→ **BRIEF**
Lines that include the word "Distance" should be copied from the listing that follows.
* * * * * * * * *
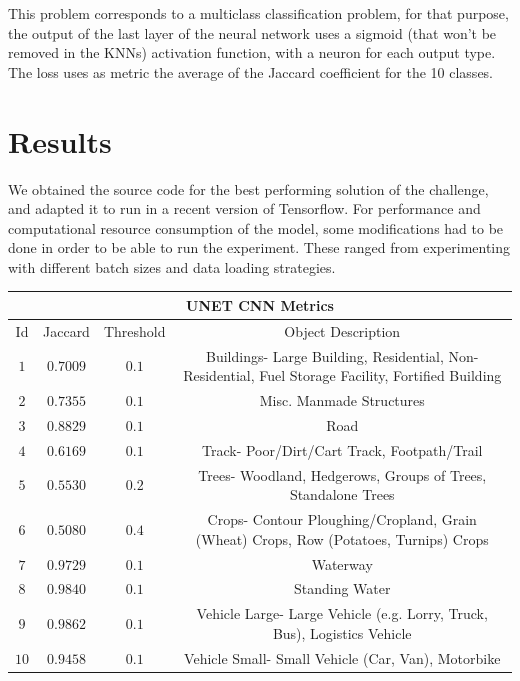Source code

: \documentclass{article}
\begin{document}
This problem corresponds to a multiclass classification problem, for that purpose, the output of the last layer of the neural network uses a sigmoid (that won't be removed in the KNNs) activation function, with a neuron for each output type. The loss uses as metric the average of the Jaccard coefficient for the 10 classes.\\

\section{Results}

We obtained the source code for the best performing solution of the challenge, and adapted it to run in a recent version of Tensorflow. For performance and computational resource consumption of the model, some modifications had to be done in order to be able to run the experiment. These ranged from experimenting with different batch sizes and data loading strategies.

\begin{center}
 \begin{tabular}{ |c|c|c|c| } 
 \hline
 \multicolumn{4}{|c|}{UNET CNN Metrics}\\
 \hline
 \hline
 Id & Jaccard & Threshold & Object Description \\  
 \hline
 \hline
$1$ & $0.7009$ & $0.1$ & \scriptsize Buildings- Large Building, Residential, Non-Residential, Fuel Storage Facility, Fortified Building\\
\hline
$2$ & $0.7355$ & $0.1$ & \scriptsize Misc. Manmade Structures\\
\hline
$3$ & $0.8829$ & $0.1$ & \scriptsize Road\\
\hline
$4$ & $0.6169$ & $0.1$ & \scriptsize Track- Poor/Dirt/Cart Track, Footpath/Trail\\
\hline
$5$ & $0.5530$ & $0.2$ & \scriptsize Trees- Woodland, Hedgerows, Groups of Trees, Standalone Trees\\
\hline
$6$ & $0.5080$ & $0.4$ & \scriptsize Crops- Contour Ploughing/Cropland, Grain (Wheat) Crops, Row (Potatoes, Turnips) Crops\\
\hline
$7$ & $0.9729$ & $0.1$ & \scriptsize Waterway\\
\hline
$8$ & $0.9840$ & $0.1$ & \scriptsize Standing Water\\
\hline
$9$ & $0.9862$ & $0.1$ & \scriptsize Vehicle Large- Large Vehicle (e.g. Lorry, Truck, Bus), Logistics Vehicle\\
\hline
$10$ & $0.9458$ & $0.1$ & \scriptsize Vehicle Small- Small Vehicle (Car, Van), Motorbike\\
\hline
\end{tabular}
\end{center}
\end{document}
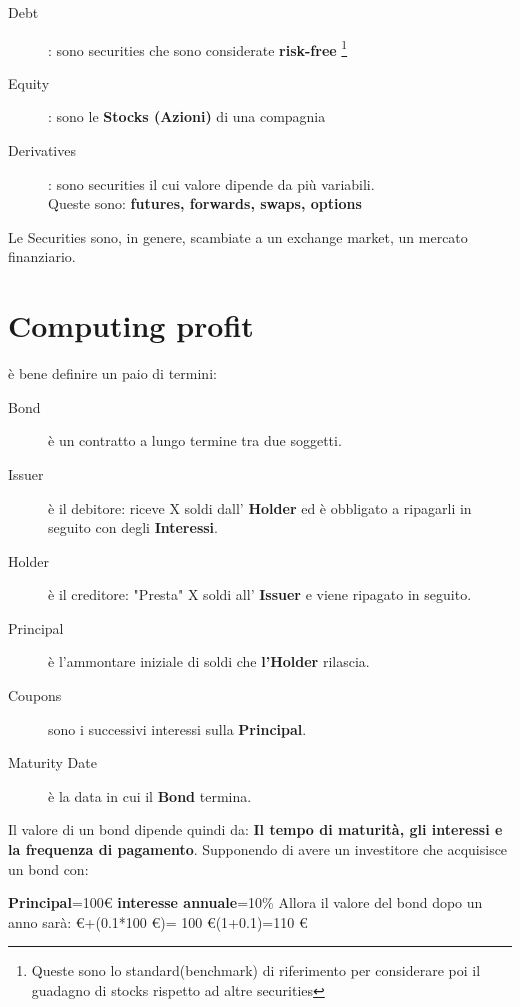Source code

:\documentclass[a4paper,11pt]{report}
\begin{document}
{\begin{description}
\item[Debt]: sono securities che sono considerate \textbf{risk-free} \footnote{Queste sono lo standard(benchmark) di riferimento per considerare poi il guadagno di stocks rispetto ad altre securities}
\item[Equity]: sono le \textbf{Stocks (Azioni)} di una compagnia
\item[Derivatives]: sono securities il cui valore dipende da più variabili. \\ Queste sono: \bfseries {futures, forwards, swaps, options}
\end{description}
Le Securities sono, in genere, scambiate a un exchange market, un mercato finanziario. \newpage

\section{Computing profit}
è bene definire un paio di termini:
\begin {description}
\item[Bond] è un contratto a lungo termine tra due soggetti.
\item[Issuer] è il debitore: riceve X soldi dall' {\bfseries Holder} ed è obbligato a ripagarli in seguito con degli {\bfseries Interessi}.
\item[Holder] è il creditore: "Presta" X soldi all' {\bfseries Issuer} e viene ripagato in seguito.
\item[Principal] è l'ammontare iniziale di soldi che {\bfseries l'Holder} rilascia.
\item[Coupons] sono i successivi interessi sulla {\bfseries Principal}.
\item[Maturity Date] è la data in cui il {\bfseries Bond} termina.
\end {description}
Il valore di un bond dipende quindi da:  {\bfseries Il tempo di maturità, gli interessi e la frequenza di pagamento}. \newline
Supponendo di avere un investitore che acquisisce un bond con: 
\begin{center}
\textbf{Principal}=100\euro \newline
\textbf{interesse annuale}=10\% \newline
Allora il valore del bond dopo un anno sarà: \euro+(0.1*100 \euro)= 100 \euro *(1+0.1)=110 \euro
\end{center}
\newpage

}
\end{document}
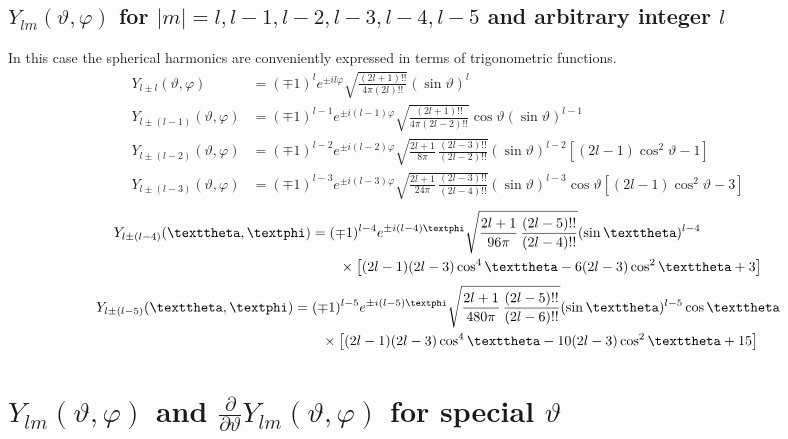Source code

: \subsection{$Y_{l m}(\vartheta, \varphi)$ for $|m|=l, l-1, l-2, l-3, l-4, l-5$ and arbitrary integer $l$}\label{sec:5.13.3}
In this case the spherical harmonics are conveniently expressed in terms of trigonometric functions.
\begin{align}
Y_{l \pm l}(\vartheta, \varphi) & =(\mp 1)^{l} e^{ \pm i l \varphi} \sqrt{\frac{(2 l+1)!!}{4 \pi(2 l)!!}}(\sin \vartheta)^{l}  \label{eq:5:13:6}\\
Y_{l \pm(l-1)}(\vartheta, \varphi) & =(\mp 1)^{l-1} e^{ \pm i(l-1) \varphi} \sqrt{\frac{(2 l+1)!!}{4 \pi(2 l-2)!!}} \cos \vartheta(\sin \vartheta)^{l-1}  \label{eq:5:13:7}\\
Y_{l \pm(l-2)}(\vartheta, \varphi) & =(\mp 1)^{l-2} e^{ \pm i(l-2) \varphi} \sqrt{\frac{2 l+1}{8 \pi} \, \frac{(2 l-3)!!}{(2 l-2)!!}}(\sin \vartheta)^{l-2}\left[(2 l-1) \cos ^{2} \vartheta-1\right]  \label{eq:5:13:8}\\
Y_{l \pm(l-3)}(\vartheta, \varphi) & =(\mp 1)^{l-3} e^{ \pm i(l-3) \varphi} \sqrt{\frac{2 l+1}{24 \pi} \, \frac{(2 l-3)!!}{(2 l-4)!!}}(\sin \vartheta)^{l-3} \cos \vartheta\left[(2 l-1) \cos ^{2} \vartheta-3\right] \label{eq:5:13:9}
\end{align}
\begin{align}
 Y_{l \pm(l-4)}(\vartheta, \varphi)&=(\mp 1)^{l-4} e^{ \pm i(l-4) \varphi} \sqrt{\frac{2 l+1}{96 \pi} \, \frac{(2 l-5)!!}{(2 l-4)!!}}(\sin \vartheta)^{l-4}  \notag\\
& \qquad\times\left[(2 l-1)(2 l-3) \cos ^{4} \vartheta-6(2 l-3) \cos ^{2} \vartheta+3\right] \label{eq:5:13:10}
\end{align}
\begin{align}
 Y_{l \pm(l-5)}(\vartheta, \varphi)&=(\mp 1)^{l-5} e^{ \pm i(l-5) \varphi} \sqrt{\frac{2 l+1}{480 \pi} \, \frac{(2 l-5)!!}{(2 l-6)!!}}(\sin \vartheta)^{l-5} \cos \vartheta  \notag\\
&\qquad \times\left[(2 l-1)(2 l-3) \cos ^{4} \vartheta-10(2 l-3) \cos ^{2} \vartheta+15\right] \label{eq:5:13:11}
\end{align}
\section{$Y_{l m}(\vartheta, \varphi)$ and $\frac{\partial}{\partial \vartheta} Y_{l m}(\vartheta, \varphi)$ for special $\vartheta$}\label{sec:5.14}
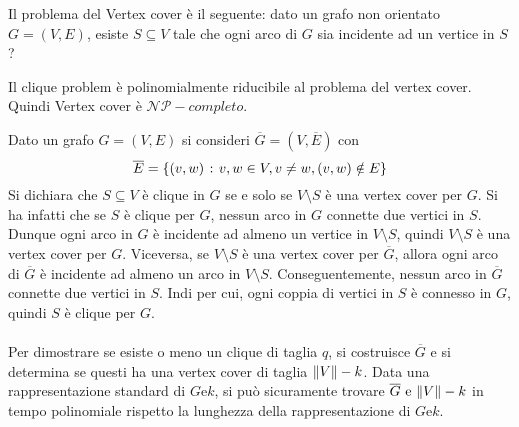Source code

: \documentclass{subfiles}
\begin{document}
Il problema del Vertex cover è il seguente: dato un grafo non orientato \(G = (V, E)\), esiste \(S \subseteq V\) tale che ogni arco di \(G\) sia incidente ad un vertice in \(S\)?
\begin{Theorem}
    Il clique problem è polinomialmente riducibile al problema del vertex cover. Quindi Vertex cover è \(\mathcal{NP}-completo\).

    \begin{Proof*}
        Dato un grafo \(G = (V, E)\) si consideri \(\overline{G} = (V, \overline{E})\) con
        \[
            \overline{E} = \left\{(v, w) \operatorname{\: {:} \:} v, w \in V, v \ne w, (v, w) \notin E\right\}
        \]
        Si dichiara che \(S \subseteq V\) è clique in \(G\) se e solo se \(V \setminus S\) è una vertex cover per \(G\).
        Si ha infatti che se \(S\) è clique per \(G\), nessun arco in \(G\) connette due vertici in \(S\).
        Dunque ogni arco in \(G\) è incidente ad almeno un vertice in \(V \setminus S\), quindi \(V \setminus S\) è una vertex cover per \(G\).
        Viceversa, se \(V \setminus S\) è una vertex cover per \(\overline{G}\), allora ogni arco di \(\overline{G}\) è incidente ad almeno un arco in \(V \setminus S\).
        Conseguentemente, nessun arco in \(\overline{G}\) connette due vertici in \(S\).
        Indi per cui, ogni coppia di vertici in \(S\) è connesso in \(G\), quindi \(S\) è clique per \(G\).
        \\ \\
        Per dimostrare se esiste o meno un clique di taglia \(q\), si costruisce \(\overline{G}\) e si determina se questi ha una vertex cover di taglia \(\norm{V} - k\).
        Data una rappresentazione standard di \(G \text{e} k\), si può sicuramente trovare \(\overline{G} \text{e} \norm{V} - k\) in tempo polinomiale rispetto la lunghezza della rappresentazione di \(G \text{e} k\).
    \end{Proof*}
\end{Theorem}
\end{document}
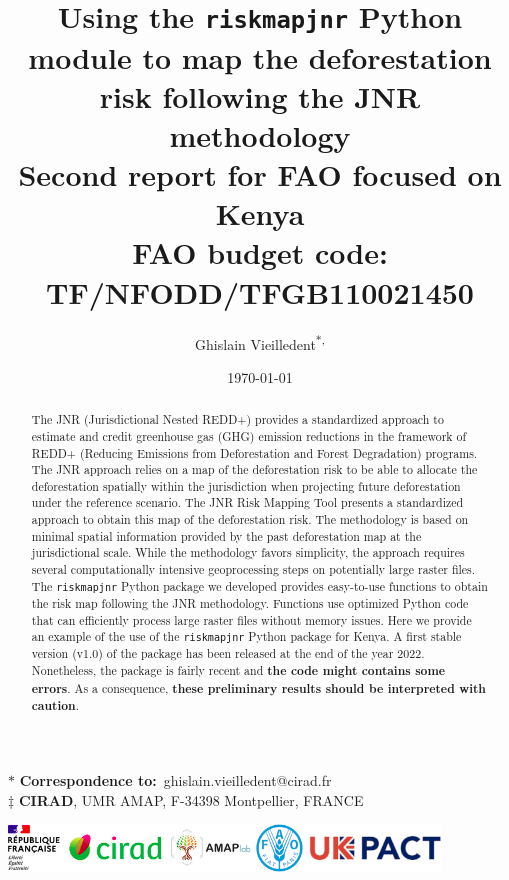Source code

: \documentclass[paper=a4, 12pt, DIV=12]{scrartcl}
\author{Ghislain Vieilledent\textsuperscript{\(\ast\), \ddag{}}}
\date{\today}
\title{Using the \texttt{riskmapjnr} Python module to map the deforestation risk following the JNR methodology\\\medskip
\large \textcolor{pnasblue}{Second report for FAO focused on Kenya\\ FAO budget code: TF/NFODD/TFGB110021450}}
\begin{document}
\maketitle

\vspace{-1cm}
\begin{center}
  $\ast$ \textbf{Correspondence to:}~ghislain.vieilledent@cirad.fr \\
  $\ddag$ \textbf{CIRAD}, UMR AMAP, F-34398 Montpellier, FRANCE \\
\end{center}
\vspace{0.25cm}

\begin{abstract}
The JNR (Jurisdictional Nested REDD+) provides a standardized approach to estimate and credit greenhouse gas (GHG) emission reductions in the framework of REDD+ (Reducing Emissions from Deforestation and Forest Degradation) programs. The JNR approach relies on a map of the deforestation risk to be able to allocate the deforestation spatially within the jurisdiction when projecting future deforestation under the reference scenario. The JNR Risk Mapping Tool presents a standardized approach to obtain this map of the deforestation risk. The methodology is based on minimal spatial information provided by the past deforestation map at the jurisdictional scale. While the methodology favors simplicity, the approach requires several computationally intensive geoprocessing steps on potentially large raster files. The \texttt{riskmapjnr} Python package we developed provides easy-to-use functions to obtain the risk map following the JNR methodology. Functions use optimized Python code that can efficiently process large raster files without memory issues. Here we provide an example of the use of the \texttt{riskmapjnr} Python package for Kenya. A first stable version (v1.0) of the package has been released at the end of the year 2022. Nonetheless, the package is fairly recent and \textbf{the code might contains some errors}. As a consequence, \textbf{these preliminary results should be interpreted with caution}.
\end{abstract}

\vspace{0.25cm}
\begin{center}
\includegraphics[width=0.86\textwidth]{images/partners_logos.png}\enlargethispage{2\baselineskip}
\end{center}
\newpage
\tableofcontents
\newpage
\listoffigures
\newpage
\end{document}
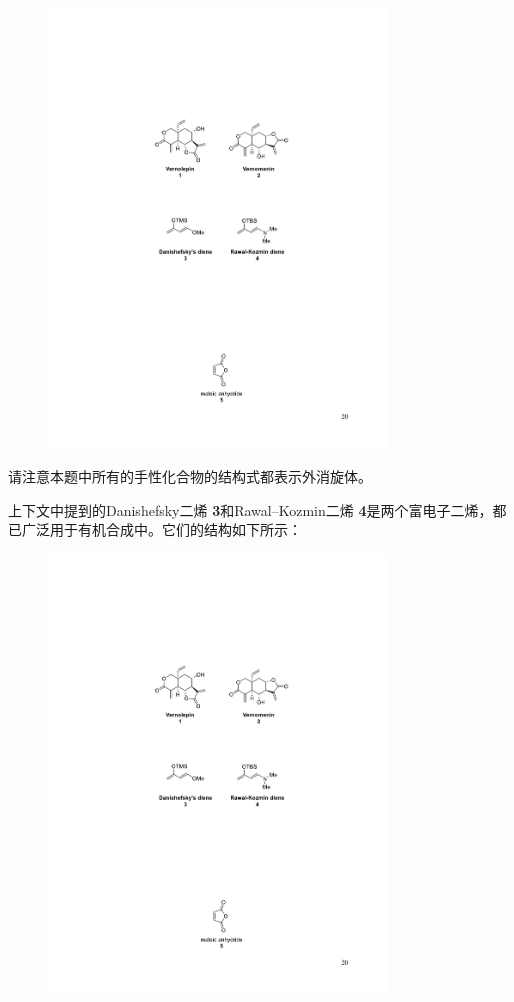 \begin{figure}[h]
	\centering
	\includegraphics[width=9cm]{./pic/t2-3.pdf}
\end{figure}

请注意本题中所有的手性化合物的结构式都表示外消旋体。
\newpage

上下文中提到的Danishefsky二烯 \textbf{3}和Rawal--Kozmin二烯 \textbf{4}是两个富电子二烯，都已广泛用于有机合成中。它们的结构如下所示：

\begin{figure}[h]
	\centering
	\includegraphics[width=9cm]{./pic/t2-4.pdf}
\end{figure}

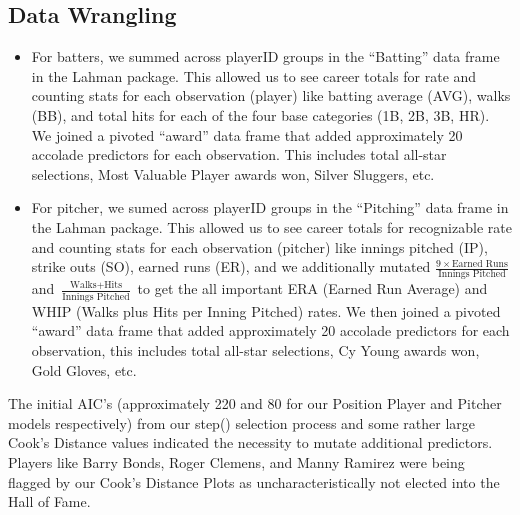 \documentclass[
]{article}
\begin{document}
\hypertarget{data-wrangling}{%
\subsection{Data Wrangling}\label{data-wrangling}}

\begin{itemize}
\item
  For batters, we summed across playerID groups in the ``Batting'' data
  frame in the Lahman package. This allowed us to see career totals for
  rate and counting stats for each observation (player) like batting
  average (AVG), walks (BB), and total hits for each of the four base
  categories (1B, 2B, 3B, HR). We joined a pivoted ``award'' data frame
  that added approximately 20 accolade predictors for each observation.
  This includes total all-star selections, Most Valuable Player awards
  won, Silver Sluggers, etc.
\item
  For pitcher, we sumed across playerID groups in the ``Pitching'' data
  frame in the Lahman package. This allowed us to see career totals for
  recognizable rate and counting stats for each observation (pitcher)
  like innings pitched (IP), strike outs (SO), earned runs (ER), and we
  additionally mutated
  \(\frac{9 \times \text{Earned Runs}}{\text{Innings Pitched}}\) and
  \(\frac{\text{Walks} + \text{Hits}}{\text{Innings Pitched}}\) to get
  the all important ERA (Earned Run Average) and WHIP (Walks plus Hits
  per Inning Pitched) rates. We then joined a pivoted ``award'' data
  frame that added approximately 20 accolade predictors for each
  observation, this includes total all-star selections, Cy Young awards
  won, Gold Gloves, etc.
\end{itemize}

The initial AIC's (approximately 220 and 80 for our Position Player and
Pitcher models respectively) from our step() selection process and some
rather large Cook's Distance values indicated the necessity to mutate
additional predictors. Players like Barry Bonds, Roger Clemens, and
Manny Ramirez were being flagged by our Cook's Distance Plots as
uncharacteristically not elected into the Hall of Fame.
\end{document}
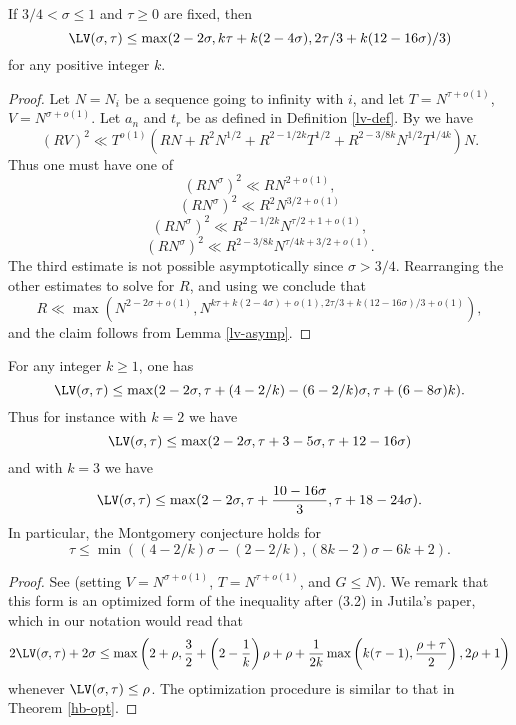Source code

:\begin{lemma} If $3/4 < \sigma \leq 1$ and $\tau \geq 0$ are fixed, then
    $$ \LV(\sigma,\tau) \leq \max( 2-2\sigma, k\tau + k(2-4\sigma), 2\tau/3 + k(12-16\sigma)/3 )$$
    for any positive integer $k$.
    \end{lemma}
    
\begin{proof}
    Let $N = N_i$ be a sequence going to infinity with $i$, and let $T = N^{\tau + o(1)}$, $V = N^{\sigma + o(1)}$. Let $a_n$ and $t_r$ be as defined in Definition \ref{lv-def}. By \cite[Lemma~6]{heathbrown_large_1979} we have
    $$ (R V)^2 \ll T^{o(1)}( RN + R^2 N^{1/2} + R^{2-1/2k} T^{1/2} + R^{2-3/8k} N^{1/2} T^{1/4k}) N.$$
    Thus one must have one of
$$ (R N^\sigma)^2 \ll RN^{2+o(1)},$$
$$ (R N^\sigma)^2 \ll R^2 N^{3/2+o(1)}$$
$$ (R N^\sigma)^2 \ll R^{2-1/2k} N^{\tau/2+1+o(1)},$$
$$ (R N^\sigma)^2 \ll R^{2-3/8k} N^{\tau/4k + 3/2+ o(1)}.$$
The third estimate is not possible asymptotically since $\sigma > 3/4$.  Rearranging the other estimates to solve for $R$, and using we conclude that
$$ R \ll \max\left( N^{2-2\sigma+o(1)}, N^{k\tau + k(2-4\sigma)+o(1), 2\tau/3 + k(12-16\sigma)/3 + o(1)}\right),$$
and the claim follows from Lemma \ref{lv-asymp}. 
\end{proof}
    
\begin{theorem}\label{jutila-lvt}  For any integer $k \geq 1$, one has
$$ \LV(\sigma,\tau) \leq \max(2-2\sigma, \tau + (4-2/k) - (6-2/k)\sigma, \tau + (6-8\sigma)k).$$
Thus for instance with $k=2$ we have
$$ \LV(\sigma,\tau) \leq \max(2-2\sigma, \tau + 3 - 5\sigma, \tau + 12-16\sigma)$$
and with $k=3$ we have
$$ \LV(\sigma,\tau) \leq \max(2-2\sigma, \tau + \frac{10-16\sigma}{3}, \tau + 18-24\sigma).$$
In particular, the Montgomery conjecture holds for
$$ \tau \leq \min( (4-2/k)\sigma - (2-2/k), (8k-2)\sigma - 6k + 2).$$
\end{theorem}

\begin{proof} See \cite[(1.4)]{jutila_zero_density_1977} (setting $V = N^{\sigma+o(1)}$, $T = N^{\tau+o(1)}$, and $G \leq N$).  We remark that this form is an optimized form of the inequality after (3.2) in Jutila's paper, which in our notation would read that
$$ 2\LV(\sigma,\tau) + 2\sigma \leq \max \left(2 + \rho, \frac{3}{2} + \left(2 - \frac{1}{k}\right)\rho + \rho + \frac{1}{2k}\max\left(k(\tau-1), \frac{\rho+\tau}{2}\right), 2\rho + 1\right)$$
whenever $\LV(\sigma,\tau) \leq \rho$.  The optimization procedure is similar to that in Theorem \ref{hb-opt}.
\end{proof}

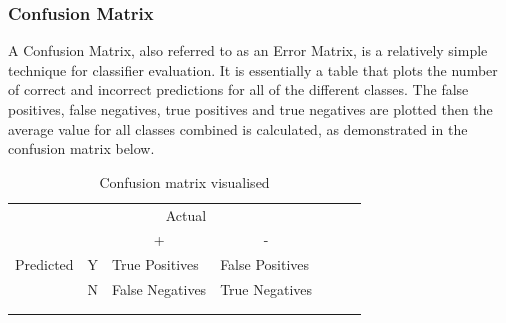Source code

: \documentclass[12pt]{report}
\begin{document}
\subsubsection{Confusion Matrix}
\begin{flushleft}
A Confusion Matrix, also referred to as an Error Matrix, is a relatively simple technique for classifier evaluation. It is essentially a table that plots the number of correct and incorrect predictions for all of the different classes. The false positives, false negatives, true positives and true negatives are plotted then the average value for all classes combined is calculated, as demonstrated in the confusion matrix below.

\begin{table}[ht!]
\begin{tabular}{lllllll}
          &                        & \multicolumn{1}{r}{Actual}           &                                      &  &  &  \\
          &                        & \multicolumn{1}{c}{+}                & \multicolumn{1}{c}{-}                &  &  &  \\ \cline{3-4}
Predicted & \multicolumn{1}{l|}{Y} & \multicolumn{1}{l|}{True Positives}  & \multicolumn{1}{l|}{False Positives} &  &  &  \\ \cline{3-4}
          & \multicolumn{1}{l|}{N} & \multicolumn{1}{l|}{False Negatives} & \multicolumn{1}{l|}{True Negatives}  &  &  &  \\ \cline{3-4}
          &                        &                                      &                                      &  &  &  \\
          &                        &                                      &                                      &  &  & 
\end{tabular}
\caption{Confusion matrix visualised}
\end{table}
\end{flushleft}
\end{document}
* * * * * * * * *
→ **ANSWER TO THE PROBLEM**
rather large Cook's Distance values indicated the necessity to mutate
Manny Ramirez were being flagged by our Cook's Distance Plots as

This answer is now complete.